Step one was to convince the public that the House really, truly wanted to balance the budget without raising taxes. Step two was to craft a budget without new taxes, while purposefully including cuts to the most sympathetic of government programs; especially school teachers, the elderly and the mentally ill.
These changes were never serious; they were simply a scare tactic to rally public opinion against such heartless cuts in order to ease opposition to tax increases.
House leaders fueled the panic with comments such as “We have had to take draconian cuts, we have had to take cuts that people don’t like,” from lead budget-writer Rep. Mickey Michaux, D-Durham.
The tactic worked.
In response to the original House budget proposal, teacher groups, state employee organizations and social service providers across the state unwittingly played their role in this con game. N.C. Association of Educators President Sheri Strickland expressed her dismay by calling the House plan “dangerous and draconian.”
The ARC of North Carolina, a major player in the advocacy for people with disabilities, declared on its blog that the unintended consequences of the House budget will be “too horrific to imagine,” and even that “people will die.”
This public outrage spawned a flood of calls and emails to the offices of House members, pleading for a “balanced approach” to balancing the budget.
House leaders therefore had the cover they needed to introduce their $784 million tax increase.

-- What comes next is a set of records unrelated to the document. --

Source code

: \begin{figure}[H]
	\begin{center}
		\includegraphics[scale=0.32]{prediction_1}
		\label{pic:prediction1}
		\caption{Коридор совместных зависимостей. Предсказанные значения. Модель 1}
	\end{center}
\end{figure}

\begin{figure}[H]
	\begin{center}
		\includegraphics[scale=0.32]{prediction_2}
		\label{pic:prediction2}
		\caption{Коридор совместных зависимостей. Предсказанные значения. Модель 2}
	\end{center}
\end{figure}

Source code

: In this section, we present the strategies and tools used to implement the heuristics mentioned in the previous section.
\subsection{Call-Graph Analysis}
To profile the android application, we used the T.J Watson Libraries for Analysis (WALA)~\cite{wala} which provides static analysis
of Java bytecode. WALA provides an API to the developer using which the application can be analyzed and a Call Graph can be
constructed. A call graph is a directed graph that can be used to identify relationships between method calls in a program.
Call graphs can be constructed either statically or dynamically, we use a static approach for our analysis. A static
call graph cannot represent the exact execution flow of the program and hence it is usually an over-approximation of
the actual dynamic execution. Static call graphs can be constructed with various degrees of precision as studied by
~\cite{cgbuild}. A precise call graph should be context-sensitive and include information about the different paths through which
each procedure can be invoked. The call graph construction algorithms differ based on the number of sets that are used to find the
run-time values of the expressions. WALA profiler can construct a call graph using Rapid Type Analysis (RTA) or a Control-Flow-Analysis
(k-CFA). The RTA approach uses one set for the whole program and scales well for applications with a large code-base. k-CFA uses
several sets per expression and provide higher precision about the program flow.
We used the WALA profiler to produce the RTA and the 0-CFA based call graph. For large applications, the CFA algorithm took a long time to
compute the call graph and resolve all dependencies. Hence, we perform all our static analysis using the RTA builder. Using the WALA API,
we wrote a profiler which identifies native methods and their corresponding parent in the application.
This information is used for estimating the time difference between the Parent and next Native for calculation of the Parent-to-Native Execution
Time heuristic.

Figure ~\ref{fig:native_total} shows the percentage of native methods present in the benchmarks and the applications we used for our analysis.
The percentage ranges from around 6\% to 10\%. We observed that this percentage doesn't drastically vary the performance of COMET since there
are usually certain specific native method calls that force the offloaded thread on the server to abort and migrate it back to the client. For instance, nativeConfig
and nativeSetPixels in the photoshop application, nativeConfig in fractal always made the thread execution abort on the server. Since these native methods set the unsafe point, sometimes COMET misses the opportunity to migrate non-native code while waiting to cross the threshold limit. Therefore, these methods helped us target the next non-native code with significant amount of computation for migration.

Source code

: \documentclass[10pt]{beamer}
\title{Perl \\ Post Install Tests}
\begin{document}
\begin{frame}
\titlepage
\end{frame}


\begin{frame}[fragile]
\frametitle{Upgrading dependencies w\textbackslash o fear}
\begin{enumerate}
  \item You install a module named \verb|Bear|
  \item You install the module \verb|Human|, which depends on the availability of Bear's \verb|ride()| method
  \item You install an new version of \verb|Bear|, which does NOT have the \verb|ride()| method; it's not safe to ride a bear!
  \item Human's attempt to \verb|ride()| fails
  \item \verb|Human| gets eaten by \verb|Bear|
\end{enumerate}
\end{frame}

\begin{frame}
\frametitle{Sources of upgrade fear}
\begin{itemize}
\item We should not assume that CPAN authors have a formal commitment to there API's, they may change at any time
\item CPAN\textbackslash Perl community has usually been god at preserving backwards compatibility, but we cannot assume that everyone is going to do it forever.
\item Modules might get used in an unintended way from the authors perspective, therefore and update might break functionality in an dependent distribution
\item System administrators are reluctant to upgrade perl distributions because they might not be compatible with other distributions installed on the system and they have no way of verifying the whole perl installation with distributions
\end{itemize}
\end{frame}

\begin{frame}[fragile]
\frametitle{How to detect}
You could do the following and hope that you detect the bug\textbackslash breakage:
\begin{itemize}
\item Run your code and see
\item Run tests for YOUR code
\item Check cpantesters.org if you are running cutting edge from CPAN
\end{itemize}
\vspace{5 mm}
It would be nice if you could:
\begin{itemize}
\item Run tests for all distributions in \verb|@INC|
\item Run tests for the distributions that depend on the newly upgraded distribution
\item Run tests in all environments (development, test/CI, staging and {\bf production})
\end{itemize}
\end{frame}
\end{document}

It was the perfect script. Establish a villain – a “cuts only” budget plan that cuts funding for the most sympathetic items like school teachers and social services for developmentally disabled children – and then bring a hero in to save the day: new taxes.
Meanwhile, House budget writers insisted it is their deep concern about “restoring” funding for education and those in need motivating their massive job-killing tax increase.
They convinced the public that there was no other choice: either cut teachers and aid to the mentally ill, or raise taxes. But if they were indeed so concerned about such programs, why were they so quick to put those on the chopping block, but left substantial funding for much more questionable items intact?
A little research turns up significant amounts of uncut funding for programs that would be considered a lower priority than teachers and disabled children by any reasonable person. Such items include: $11 million for the N.C. Arts Council and N.C. Symphony, $3 million for oyster reef and sanctuary programs, $7.7 million for the Museum of Natural Science, $13 million for state public television, $1.2 million for a botanical garden at UNC-Chapel Hill and half a million dollars for an Ergonomics Center at N.C. State. And there are dozens more examples just like these.
Did House budget writers really think these programs were untouchable, but teachers were expendable? I doubt it. But presenting a budget plan with a more sensible prioritization of cuts wouldn’t have fit the script.
House leaders who orchestrated this pitiful ploy should be ashamed of themselves. Purposefully manipulating the emotions of thousands of educators and social workers for their political ends is why so many people have such a low opinion of politicians.
Bravo, House leadership. You executed your script to perfection and got your tax plan included in the budget. I hope you are proud of yourselves.